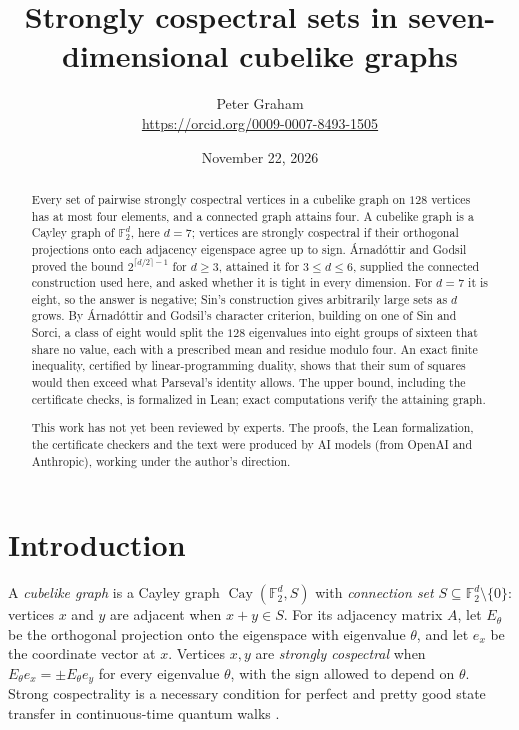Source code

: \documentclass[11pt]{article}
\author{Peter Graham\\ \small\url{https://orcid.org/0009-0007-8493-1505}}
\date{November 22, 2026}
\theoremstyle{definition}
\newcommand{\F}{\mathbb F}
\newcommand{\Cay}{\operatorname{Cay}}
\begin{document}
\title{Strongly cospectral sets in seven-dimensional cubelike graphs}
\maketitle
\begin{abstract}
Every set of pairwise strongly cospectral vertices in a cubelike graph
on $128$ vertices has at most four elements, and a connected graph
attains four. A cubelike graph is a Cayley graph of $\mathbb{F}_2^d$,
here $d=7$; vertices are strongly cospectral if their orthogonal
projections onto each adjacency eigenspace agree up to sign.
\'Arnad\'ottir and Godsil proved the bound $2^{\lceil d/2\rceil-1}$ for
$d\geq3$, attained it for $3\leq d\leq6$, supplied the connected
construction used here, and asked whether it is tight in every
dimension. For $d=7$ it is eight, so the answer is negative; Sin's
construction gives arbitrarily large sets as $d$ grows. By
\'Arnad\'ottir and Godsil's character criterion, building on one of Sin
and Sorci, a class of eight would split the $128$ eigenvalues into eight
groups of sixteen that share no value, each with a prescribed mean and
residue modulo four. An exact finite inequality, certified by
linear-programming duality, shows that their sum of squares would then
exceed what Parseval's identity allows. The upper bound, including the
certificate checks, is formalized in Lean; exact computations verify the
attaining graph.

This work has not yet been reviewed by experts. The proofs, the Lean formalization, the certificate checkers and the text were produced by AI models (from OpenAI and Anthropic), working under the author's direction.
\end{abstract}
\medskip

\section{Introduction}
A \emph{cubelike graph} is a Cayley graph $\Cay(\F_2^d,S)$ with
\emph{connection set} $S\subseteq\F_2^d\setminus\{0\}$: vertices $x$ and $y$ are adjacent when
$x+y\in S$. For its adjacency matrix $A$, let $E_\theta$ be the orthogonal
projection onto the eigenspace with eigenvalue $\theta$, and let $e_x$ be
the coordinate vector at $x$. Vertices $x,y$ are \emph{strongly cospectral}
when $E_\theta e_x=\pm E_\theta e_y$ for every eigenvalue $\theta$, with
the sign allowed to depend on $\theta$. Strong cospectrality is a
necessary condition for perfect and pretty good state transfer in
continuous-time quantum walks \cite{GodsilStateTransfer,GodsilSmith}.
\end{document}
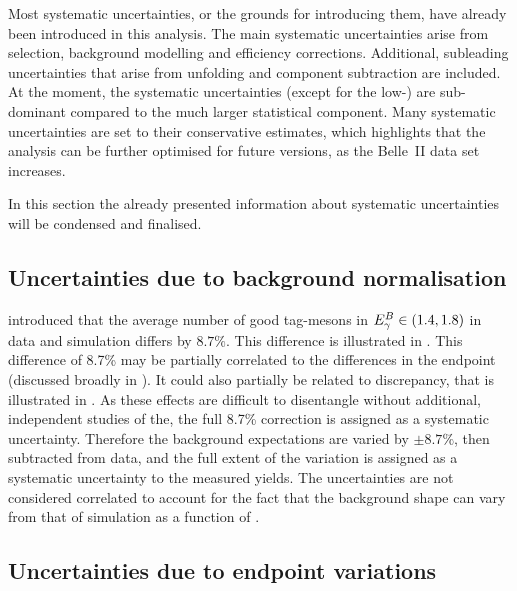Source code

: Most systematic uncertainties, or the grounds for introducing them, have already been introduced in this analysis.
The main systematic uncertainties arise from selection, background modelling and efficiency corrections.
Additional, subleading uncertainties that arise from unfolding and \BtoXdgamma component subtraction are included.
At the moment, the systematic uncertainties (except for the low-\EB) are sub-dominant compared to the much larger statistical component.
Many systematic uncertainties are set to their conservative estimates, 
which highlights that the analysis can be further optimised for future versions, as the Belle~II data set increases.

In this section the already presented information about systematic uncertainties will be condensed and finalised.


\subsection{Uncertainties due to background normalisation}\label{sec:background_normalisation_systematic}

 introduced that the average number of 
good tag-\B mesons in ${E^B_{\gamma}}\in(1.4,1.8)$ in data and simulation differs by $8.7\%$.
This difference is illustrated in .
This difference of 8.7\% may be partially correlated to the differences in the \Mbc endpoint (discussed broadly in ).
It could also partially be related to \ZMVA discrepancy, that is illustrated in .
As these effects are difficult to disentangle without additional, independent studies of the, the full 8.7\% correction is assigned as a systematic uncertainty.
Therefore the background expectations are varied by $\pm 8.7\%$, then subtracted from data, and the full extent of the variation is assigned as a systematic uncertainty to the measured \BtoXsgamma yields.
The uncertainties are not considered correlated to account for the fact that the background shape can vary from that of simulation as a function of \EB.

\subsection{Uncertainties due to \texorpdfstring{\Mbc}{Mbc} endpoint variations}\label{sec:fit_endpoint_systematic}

* * *

Look through the data and show every line containing "when".

#### [Response to this exercise]
\emph{connection set} $S\subseteq\F_2^d\setminus\{0\}$: vertices $x$ and $y$ are adjacent when
when $E_\theta e_x=\pm E_\theta e_y$ for every eigenvalue $\theta$, with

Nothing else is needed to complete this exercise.